In spite of an emerging consensus around the significance of human rights, political repression remains an ever-present reality. Over the past few decades, a scientific research program has developed to explain why states abuse their citizens' human rights. But despite the explanatory power of this model, its utility for predicting future abuses remains limited. As a result, policy interventions are essentially reactive, with policy makers responding to observed violations of human rights rather than taking steps to proactively prevent human rights abuses anticipated in the future.

Developling a model that is better able to forecast future violations of human rights requires delving deeper into the organizations responsible for human rights violations and directly investigating the decision-making processes that ultimately produce political repression. To do so, this project investigates the internal workings of the Guatemalan security apparatus and the violation of human rights that took place during the country's civil war. The study provides both theoretical and methodological improvements over the leading studies in repression research. The theory identifies how repressive bureaucracies, such as the police, military, or special forces, generate and update expectations of the potential success or failure of repressive actions.

These theoretical claims are evaluated using unique data on the inner workings of the Guatemalan security apparatus.

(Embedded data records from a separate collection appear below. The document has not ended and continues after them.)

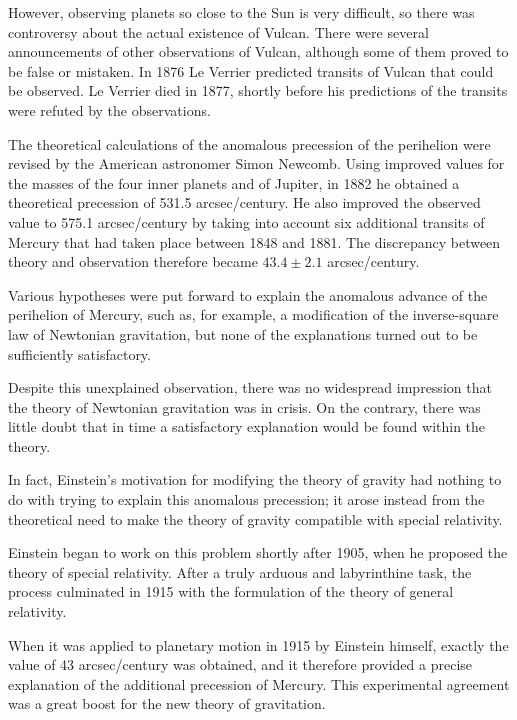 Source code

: \begin{points}
\item However, observing planets so close to the Sun is very difficult, so there was controversy about the actual existence of Vulcan. There were several announcements of other observations of Vulcan, although some of them proved to be false or mistaken. In 1876 Le Verrier predicted transits of Vulcan that could be observed. Le Verrier died in 1877, shortly before his predictions of the transits were refuted by the observations.

\item The theoretical calculations of the anomalous precession of the perihelion were revised by the American astronomer Simon Newcomb. Using improved values for the masses of the four inner planets and of Jupiter, in 1882 he obtained a theoretical precession of 531.5 arcsec/century. He also improved the observed value to 575.1 arcsec/century by taking into account six additional transits of Mercury that had taken place between 1848 and 1881. The discrepancy between theory and observation therefore became $43.4\pm2.1$ arcsec/century.

\item Various hypotheses were put forward to explain the anomalous advance of the perihelion of Mercury, such as, for example, a modification of the inverse-square law of Newtonian gravitation, but none of the explanations turned out to be sufficiently satisfactory.

\item Despite this unexplained observation, there was no widespread impression that the theory of Newtonian gravitation was in crisis. On the contrary, there was little doubt that in time a satisfactory explanation would be found within the theory.

\item In fact, Einstein's motivation for modifying the theory of gravity had nothing to do with trying to explain this anomalous precession; it arose instead from the theoretical need to make the theory of gravity compatible with special relativity.

\item Einstein began to work on this problem shortly after 1905, when he proposed the theory of special relativity. After a truly arduous and labyrinthine task, the process culminated in 1915 with the formulation of the theory of general relativity.

\item When it was applied to planetary motion in 1915 by Einstein himself, exactly the value of 43 arcsec/century was obtained, and it therefore provided a precise explanation of the additional precession of Mercury. This experimental agreement was a great boost for the new theory of gravitation.
\end{points}

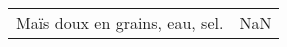 \begin{tabular}{p{7cm}p{7cm}}
                                                                                                                                                                                                                                                                                                                                                                                                                                                                                                                                                                                                                                                                                                                                                                                                                                                                                                                                                                                                                                                                                                                                                                                                                                                                                                                                                                                                                                                                                                                                                                                                                                                                                      Maïs doux en grains, eau, sel. &                                                                                                                                                                                                                                                                                                                                                                                                                                                                                                                                                          NaN \\

\end{tabular}
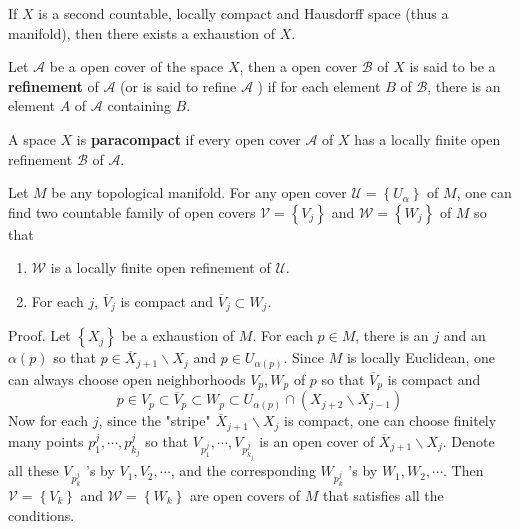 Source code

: \documentclass[12pt, oneside]{book}
\begin{document}
\begin{theorem}
    If $X$ is a second countable, locally compact and Hausdorff space (thus a manifold), then there exists a exhaustion of $X$.
\end{theorem}

\begin{definition}
    Let $\mathcal{A}$ be a open cover of the space $X$, then a open cover $\mathcal{B}$ of $X$ is said to be a \textbf{refinement} of $\mathcal{A}$ (or is said to refine $\mathcal{A}$ ) if for each element $B$ of $\mathcal{B}$, there is an element $A$ of $\mathcal{A}$ containing $B$.
\end{definition}
\begin{definition}
    A space $X$ is \textbf{paracompact} if every open cover $\mathcal{A}$ of $X$ has a locally finite open      refinement $\mathcal{B}$ of $\mathcal{A}$.
\end{definition}

\begin{theorem}
    Let $M$ be any topological manifold. For any open cover $\mathcal{U}=\left\{U_\alpha\right\}$ of $M$, one can find two countable family of open covers $\mathcal{V}=\left\{V_j\right\}$ and $\mathcal{W}=\left\{W_j\right\}$ of $M$ so that
    \begin{enumerate}[label=(\roman*)]
        \item $\mathcal{W}$ is a locally finite open refinement of $\mathcal{U}$.
        \item For each $j$, $ \overline{V}_j$ is compact and $\overline{V}_j \subset W_j$.

    \end{enumerate}

    Proof.
    Let $\left\{X_j\right\}$ be a exhaustion of $M$.  For each $p \in M$, there is an $j$ and an $\alpha(p)$ so that $p \in \overline{X}_{j+1} \backslash X_j$ and $p \in U_{\alpha(p)}$.
    Since $M$ is locally Euclidean, one can always choose open neighborhoods $V_p, W_p$ of $p$ so that $\overline{V}_p$ is compact and
    \begin{equation*}
        p
        \in
        V_p
        \subset
        \overline{V}_p
        \subset
        W_p
        \subset
        U_{\alpha(p)} \cap\left(X_{j+2} \backslash \overline{X}_{j-1}\right)
    \end{equation*}
    Now for each $j$, since the "stripe" $\overline{X}_{j+1} \backslash X_j$ is compact, one can choose finitely many points $p_1^j, \cdots, p_{k_j}^j$ so that $V_{p_1^j}, \cdots, V_{p_{k_j}^j}$ is an open cover of $\overline{X}_{j+1} \backslash X_j$.
    Denote all these $V_{p_k^j}$ 's by $V_1, V_2, \cdots$, and the corresponding $W_{p_k^j}$ 's by $W_1, W_2, \cdots$. Then $\mathcal{V}=\left\{V_k\right\}$ and $\mathcal{W}=\left\{W_k\right\}$ are open covers of $M$ that satisfies all the conditions.
\end{theorem}
\end{document}
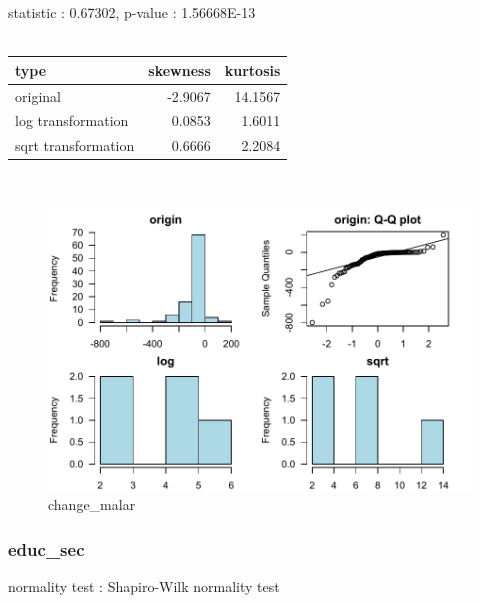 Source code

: \documentclass{book}\usepackage[]{graphicx}\usepackage[]{color}
\begin{document}
\noindent statistic : 0.67302,  p-value : 1.56668E-13\\
\\%
\begin{tabular}{lrr}
  \toprule
type & skewness & kurtosis \\ 
  \midrule
original & -2.9067 & 14.1567 \\ 
  log transformation & 0.0853 & 1.6011 \\ 
  sqrt transformation & 0.6666 & 2.2084 \\ 
   \bottomrule
\end{tabular}
\\
\begin{figure}[!ht]
\centering
\includegraphics[width=1.0\textwidth]{figure/norm7.pdf}
\caption{change\_malar}
\end{figure}
\clearpage
\subsubsection{ educ\_sec }

normality test : Shapiro-Wilk normality test
\end{document}
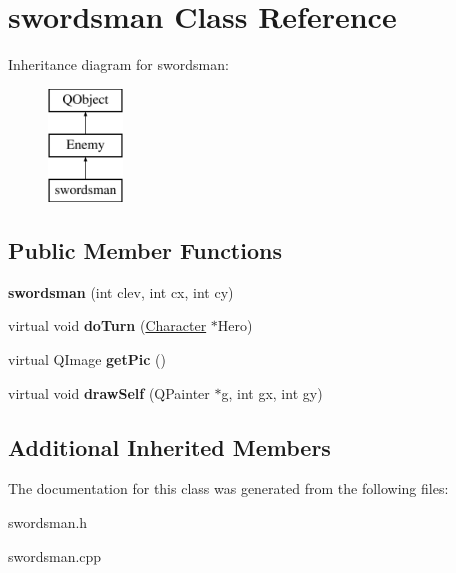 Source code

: \hypertarget{classswordsman}{\section{swordsman Class Reference}
\label{classswordsman}
}
Inheritance diagram for swordsman\-:\begin{figure}[H]
\begin{center}
\leavevmode
\includegraphics[height=3.000000cm]{classswordsman}
\end{center}
\end{figure}
\subsection*{Public Member Functions}
\begin{DoxyCompactItemize}
\item 
\hypertarget{classswordsman_afa4407146d49326932f9b1fa4f97ab2d}{{\bfseries swordsman} (int clev, int cx, int cy)}\label{classswordsman_afa4407146d49326932f9b1fa4f97ab2d}

\item 
\hypertarget{classswordsman_a99dec33c47dc5f3936229e5045b9c235}{virtual void {\bfseries do\-Turn} (\hyperlink{class_character}{Character} $\ast$Hero)}\label{classswordsman_a99dec33c47dc5f3936229e5045b9c235}

\item 
\hypertarget{classswordsman_a68098988c90a499ebfb757c7750bae7f}{virtual Q\-Image {\bfseries get\-Pic} ()}\label{classswordsman_a68098988c90a499ebfb757c7750bae7f}

\item 
\hypertarget{classswordsman_ad897e7c34033347faa5e4022b27cc395}{virtual void {\bfseries draw\-Self} (Q\-Painter $\ast$g, int gx, int gy)}\label{classswordsman_ad897e7c34033347faa5e4022b27cc395}

\end{DoxyCompactItemize}
\subsection*{Additional Inherited Members}


The documentation for this class was generated from the following files\-:\begin{DoxyCompactItemize}
\item 
swordsman.\-h\item 
swordsman.\-cpp\end{DoxyCompactItemize}
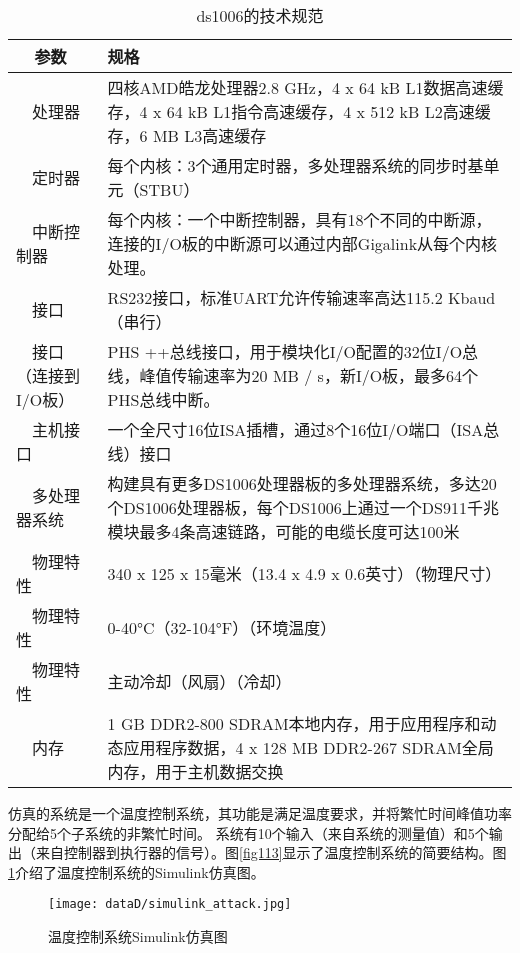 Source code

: \begin{table}[!htb]
\caption {ds1006的技术规范}
\label{algo:dspace}
\begin{tabular} {|p{2cm}|p{13cm}|} \hline \hline
  参数&规格\\ \hline
  处理器&四核AMD皓龙处理器2.8 GHz，4 x 64 kB L1数据高速缓存，4 x 64 kB L1指令高速缓存，4 x 512 kB L2高速缓存，6 MB L3高速缓存\\ \hline
  定时器&每个内核：3个通用定时器，多处理器系统的同步时基单元（STBU）\\ \hline
  中断控制器&每个内核：一个中断控制器，具有18个不同的中断源，连接的I/O板的中断源可以通过内部Gigalink从每个内核处理。 \\ \hline

  接口&RS232接口，标准UART允许传输速率高达115.2 Kbaud（串行）\\ \hline
  接口（连接到I/O板）&PHS ++总线接口，用于模块化I/O配置的32位I/O总线，峰值传输速率为20 MB / s，新I/O板，最多64个PHS总线中断。 \\ \hline

  主机接口&一个全尺寸16位ISA插槽，通过8个16位I/O端口（ISA总线）接口\\ \hline

  多处理器系统&构建具有更多DS1006处理器板的多处理器系统，多达20个DS1006处理器板，每个DS1006上通过一个DS911千兆模块最多4条高速链路，可能的电缆长度可达100米\\ \hline

  物理特性&340 x 125 x 15毫米（13.4 x 4.9 x 0.6英寸）（物理尺寸）\\ \hline
  物理特性&0-40°C（32-104°F）（环境温度）\\ \hline
  物理特性&主动冷却（风扇）（冷却）\\ \hline
  内存&1 GB DDR2-800 SDRAM本地内存，用于应用程序和动态应用程序数据，4 x 128 MB DDR2-267 SDRAM全局内存，用于主机数据交换\\ \hline\hline
\end{tabular}
\end{table}

仿真的系统是一个温度控制系统，其功能是满足温度要求，并将繁忙时间峰值功率分配给5个子系统的非繁忙时间。 系统有10个输入（来自系统的测量值）和5个输出（来自控制器到执行器的信号）。图\ref{fig113}显示了温度控制系统的简要结构。图\ref {fig114}介绍了温度控制系统的Simulink仿真图。

\begin{figure}[!htb]
	\centering
	\texttt{[image: dataD/simulink\_attack.jpg]}
	\caption{温度控制系统Simulink仿真图}
	\label{fig114}
\end{figure}
	
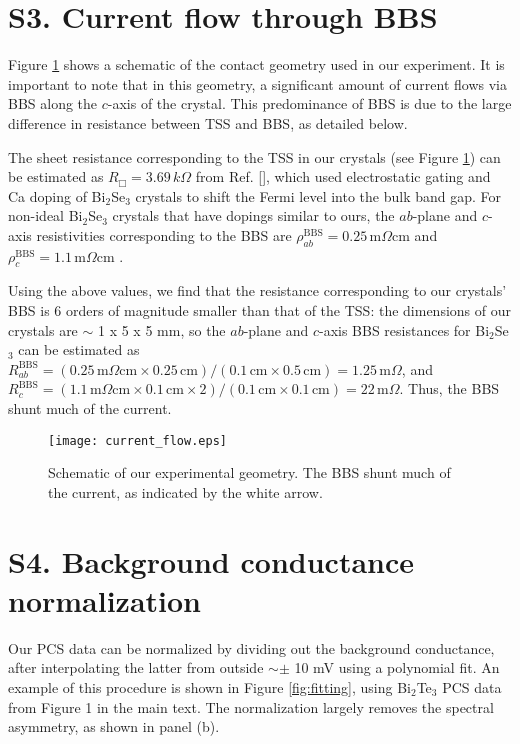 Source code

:\documentclass[aps,prl,onecolumn,notitlepage,reprintnumbers,amsmath,amssymb,superscriptaddress,citeautoscript]{revtex4-1}
\begin{document}
\section{S3. Current flow through BBS}

Figure \ref{fig:current_flow} shows a schematic of the contact geometry used in our experiment. It is important to note that in this geometry, a significant amount of current flows via BBS along the $c$-axis of the crystal. This predominance of BBS is due to the large difference in resistance between TSS and BBS, as detailed below. 

The sheet resistance corresponding to the TSS in our crystals (see Figure \ref{fig:current_flow}) can be estimated as $R_{\Box}=3.69\,k\Omega$ from Ref. [], which used electrostatic gating and Ca doping of Bi$_{2}$Se$_{3}$ crystals to shift the Fermi level into the bulk band gap. For non-ideal Bi$_{2}$Se$_{3}$ crystals that have dopings similar to ours, the $ab$-plane and $c$-axis resistivities corresponding to the BBS are $\rho_{ab}^{\mathrm{BBS}}=0.25\,\mathrm{m}\Omega\mathrm{cm}$ \cite{Analytis2010} and $\rho_{c}^{\mathrm{BBS}}=1.1\,\mathrm{m}\Omega\mathrm{cm}$ \cite{Gobrecht1969}.

Using the above values, we find that the resistance corresponding to our crystals' BBS is 6 orders of magnitude smaller than that of the TSS: the dimensions of our crystals are $\sim$ 1 x 5 x 5 mm, so the $ab$-plane and $c$-axis BBS resistances for Bi$_{2}$Se$_{3}$ can be estimated as $R_{ab}^{\mathrm{BBS}}=\left(0.25\,\mathrm{m}\Omega\mathrm{cm}\times0.25\,\mathrm{cm}\right)/(0.1\,\mathrm{cm}\times0.5\,\mathrm{cm})=1.25\,\mathrm{m}\Omega$, and $R_{c}^{\mathrm{BBS}}=\left(1.1\,\mathrm{m}\Omega\mathrm{cm}\times0.1\,\mathrm{cm}\times2\right)/(0.1\,\mathrm{cm}\times0.1\,\mathrm{cm})=22\,\mathrm{m}\Omega$. Thus, the BBS shunt much of the current.


\begin{figure}[ht]
\texttt{[image: current\_flow.eps]}
\caption{\label{fig:current_flow} Schematic of our experimental geometry. The BBS shunt much of the current, as indicated by the white arrow.}
\end{figure} 

\section{S4. Background conductance normalization}

Our PCS data can be normalized by dividing out the background conductance, after interpolating the latter from outside $\sim\pm$ 10 mV using a polynomial fit. An example of this procedure is shown in Figure \ref{fig:fitting}, using Bi$_{2}$Te$_{3}$ PCS data from Figure 1 in the main text. The normalization largely removes the spectral asymmetry, as shown in panel (b).
\end{document}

The Guatemalan National Police Archive, upon which this research is based, is a trove of more than eight million uncensored records collected and composed by the police during the civil war. The Archive's collection contains unprecedented detail on both potential and actual targets of political repression leading to violations of human rights.

With regards to broader impacts, this study will generate practical knowledge that can be applied to limit conflict and prevent political violence.

Project Report

This research investigated the use of political repression by the Guatemalan government between 1975-1985. During this period, the government killed an estimated 100,000-200,000 of their citizens. The research carried out with the support of this NSF grant aims to uncover the causes behind such gross violations of human rights, as well as develop a more general theory of state repression that can help us to understand this important phenomona. To study the topic, the study investigated a unique collection of records produced by the Guatemalan National Police during this time period and uncovered by human rights groups in 2006. What is unique about this collection of documents, and the Archive that currently houses them, is that there was no oversight by tthe police or other government officials in deciding how to release or preserve the documents. The project read and analyzed more thatn 200,000 of the documents and generated some new understandingabout why governments abuse their civilians. When many people think about why governments engagein repressive behavior, the explanation that commonly come to mind have to do with state defence against threats emerging from social movements and insurgencies challenging the government authority. What the current study found is that the repression that took place in Guatemala was often far removed from the actual threats of social movements and insurgents. Instead the government often engaged in repression against non-violent, non-threatening groups whom they feared might develop into challengers sometime in the future. The govenrment repressed indivdiuals organizing around comunist or other radical ideals even when those indivdiuals were simply meeting in private, and not directly threatening the governmnent. There are significant implications for how we understand repression and human rights. As shown governments repress not simply to protect political order against rival challengers, but to censor out particular segments of society who's politics fall outside the realm of what the government deems acceptable.

National Science Foundation (NSF)
Division of Social and Economic Sciences (SES)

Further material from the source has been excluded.